We knew that already, but it is good to have an academic publication to link to.

jppope · 2 years ago

that was cracking me up... they took a data set that no doubt has tons of discussion and documentation out there and used that as the basis for the research...

number6 · 2 years ago

And to add on this, a method for testing coding abilities, which programmers think very little of, since it does not show how good some is at programming, only at leetcoding

guilamu · 2 years ago

These days, I'm using Claude 3.5 to create WordPress plug-ins with some success and some failures. What is sure though, is that Clause is miles better than chat gpt at creating WordPress plug-ins. The last 10 times I tried to create one with chatgpt, I had a total WordPress failure.

TheRoque · 2 years ago

Can you specify which version of ChatGPT you used ? It's not helpful to say "ChatGPT" because there's a huge gap between the versions.

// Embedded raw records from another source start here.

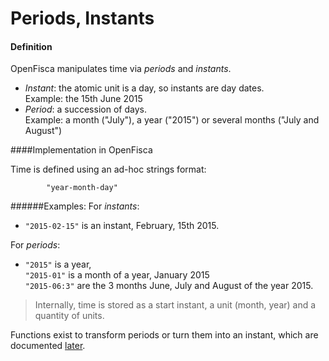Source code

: # Periods, Instants

#### Definition
OpenFisca manipulates time via *periods* and *instants*.

- *Instant*: the atomic unit is a day, so instants are day dates.  
Example: the 15th June 2015
- *Period*: a succession of days.   
Example: a month ("July"), a year ("2015") or several months ("July and August")

####Implementation in OpenFisca

Time is defined using an ad-hoc strings format:  
            
            "year-month-day"

######Examples:
For *instants*:
- `"2015-02-15"` is an instant, February, 15th 2015.

For *periods*:  
-  `"2015"` is a year,   
`"2015-01"` is a month of a year, January 2015     
`"2015-06:3"` are the 3 months June, July and August of the year 2015. 


>Internally, time is stored as a start instant, a unit (month, year) and a quantity of units.

Functions exist to transform periods or turn them into an instant, which are documented [later](coding-the-legislation/periods.md).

UniverseHacker · 2 years ago

Definitely a pet peeve of mine that “ChatGTP” entered the popular lexicon as the name for all OpenAI models, when it’s just a web interface for running LLM models, not a specific model- and the different models have vastly different capabilities.

tiahura · 2 years ago

Scoff all you want, but this 40 year hobby coder's projects have gotten geometrically better in design and functionality - on OSs and languages I've never touched before. Whether it's been VBA, SwiftUI or DEBUG.COM.

esafak · 2 years ago

MSDOS DEBUG.COM? For what?

fragmede · 2 years ago

Microsoft open sourced the code for MS-DOS 2.0 to github, so there's fun nostalgia projects to be had.

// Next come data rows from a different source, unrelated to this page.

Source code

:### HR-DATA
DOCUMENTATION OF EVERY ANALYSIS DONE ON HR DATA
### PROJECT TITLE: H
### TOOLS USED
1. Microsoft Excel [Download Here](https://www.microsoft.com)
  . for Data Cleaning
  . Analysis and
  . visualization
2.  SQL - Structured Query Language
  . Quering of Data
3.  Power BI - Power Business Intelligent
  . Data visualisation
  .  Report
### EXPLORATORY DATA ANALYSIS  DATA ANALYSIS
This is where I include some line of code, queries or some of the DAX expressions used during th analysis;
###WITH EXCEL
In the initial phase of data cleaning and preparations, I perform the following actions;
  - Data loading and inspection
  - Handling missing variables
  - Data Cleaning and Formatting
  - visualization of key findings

https://github.com/microsoft/MS-DOS/

sebzim4500 · 2 years ago

Using GPT-3.5 for this is insane, except as a comparison for GPT-4o etc.

okanat · 2 years ago

This means they are simply overfitting the training dataset which also increases their likelyhood of producing an almost the same output of their training data and violating copyright.

CamperBob2 · 2 years ago

No, it means they tested an obsolete version and got irrelevant results.

whoisthemachine · 2 years ago

I do not understand why this was flagged, this research gives important information on LLM's that contrasts with the marketing fluff we're seeing out of big tech.

p1esk · 2 years ago

Probably because they used GPT 3.5 to make general claims about LLMs.

nunez · 2 years ago

tons of big-LLM astroturfing on this site.